La frattura appare insanabile e toccherà all’abate tentare di ricomporla attraverso un atto di sottomissione che è tanto più paradossale quanto più privo di un reale senso di appartenenza religiosa. Figura di enorme fascino e complessità, raccordo dialettico tra due mondi impossibili da conciliare, l’abate si muove su un piano ontologico completamente diverso da quello degli altri personaggi: lui è il cercatore inquieto, la pecorella smarrita, colui che, escludendo l’immanenza della realtà divina, non riesce a vedere nient’altro che la pura materialità dei fatti. In un simile condizione, anche la preghiera diventa fonte di angoscia perché implica la possibilità di un’assenza, l’affaccio su un vuoto che ci restituisce come in uno specchio la forma più autenticamente vera di una paura che accompagna l’uomo fin dalla notte dei tempi, quella del silenzio di Dio.
Scritto nel 1972, a dieci anni dall’inizio del Concilio Vaticano II, Cattolici pone al centro della scena una domanda che risuona profetica per la sua disarmante attualità: cosa succede se una religione muta al mutare dei tempi? Se tradisce la sua vocazione adattandosi alle esigenze del momento? Se una Chiesa, qualunque Chiesa, smette di parlare a Dio e comincia a rivolgersi agli uomini?

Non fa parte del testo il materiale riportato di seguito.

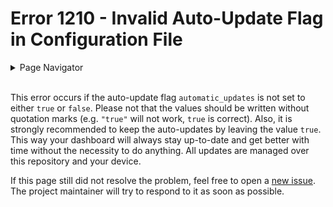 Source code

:# Error 1210 - Invalid Auto-Update Flag in Configuration File

<details>
<summary>Page Navigator</summary>
<ul style="list-style: '▶  '"><li><a href="https://github.com/smolinde/iot-dashboard">Main Page</a></li>
<li><a href="https://github.com/smolinde/iot-dashboard/tree/master/errors">Error Pages</a></li>
<li><a href="https://github.com/smolinde/iot-dashboard/issues">Other Issues</a></li></ul>
</details><br>

This error occurs if the auto-update flag `automatic_updates` is not set to either `true` or `false`. Please not that the values should be written without quotation marks (e.g. `"true"` will not work, `true` is correct). Also, it is strongly recommended to keep the auto-updates by leaving the value `true`. This way your dashboard will always stay up-to-date and get better with time without the necessity to do anything. All updates are managed over this repository and your device.

If this page still did not resolve the problem, feel free to open a [new issue](https://github.com/smolinde/iot-dashboard/issues/new?template=BLANK_ISSUE). The project maintainer will try to respond to it as soon as possible.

Per Moore la risposta è chiara: se il Credo è il luogo delle verità rivelate, esso non può ridursi ad un banale accordo tra parti contraenti. È infatti proprio nell’autorità del dogma, nella sacralità del rito, nell’accettazione del Mistero in tutta la sua inaccessibile profondità, che la dimensione spirituale dell’uomo può trovare compimento. Rinunciare questo, secondo Moore, significherebbe rinunciare all’idea stessa di fede, perché la fede non è solo un dono, ma anche uno sforzo, tensione dell’anima verso ciò che, mirando all’assoluto, si sottrae ad ogni logica di compromesso: «Con la fedeltà si guadagna la fede», avrebbe detto Thoreau, un principio che l’abate di Muck pare quasi incarnare nelle battute finali del libro con un gesto la cui forza evocatrice ha davvero pochi eguali nella letteratura contemporanea.
A metà tra pamphlet polemico, saggio teologico e una specie di whodunit alla Ellis Peters, Cattolici è un romanzo dalla struttura polifonica, difficilmente incasellabile all’interno di un genere specifico. Con una prosa ricca di battute fulminanti, priva d’imbellettature stilistiche, Brian Moore immagina una Chiesa che abdica alla sua missione pastorale in nome di un facile proselitismo, una Chiesa che nella schizofrenica ricerca di consenso stravolge continuamente la propria natura, facendo della «ortodossia di ieri l’eresia di oggi». Ma Cattolici è molto di più di questo: è soprattutto un’apologia del dubbio, un dialogo sul senso delle cose immutabili e sull’importanza della resa come viatico imprescindibile verso la ricerca di sé.
Perché spesso le risposte che cerchiamo arrivano quando abbiamo il coraggio di entrare nel vuoto che abitiamo; quando smettiamo di pensare e incominciamo a sentire.
E perché a volte per ottenere un risultato occorre scommettere la nostra vita su cose così, cose di cui nulla sappiamo.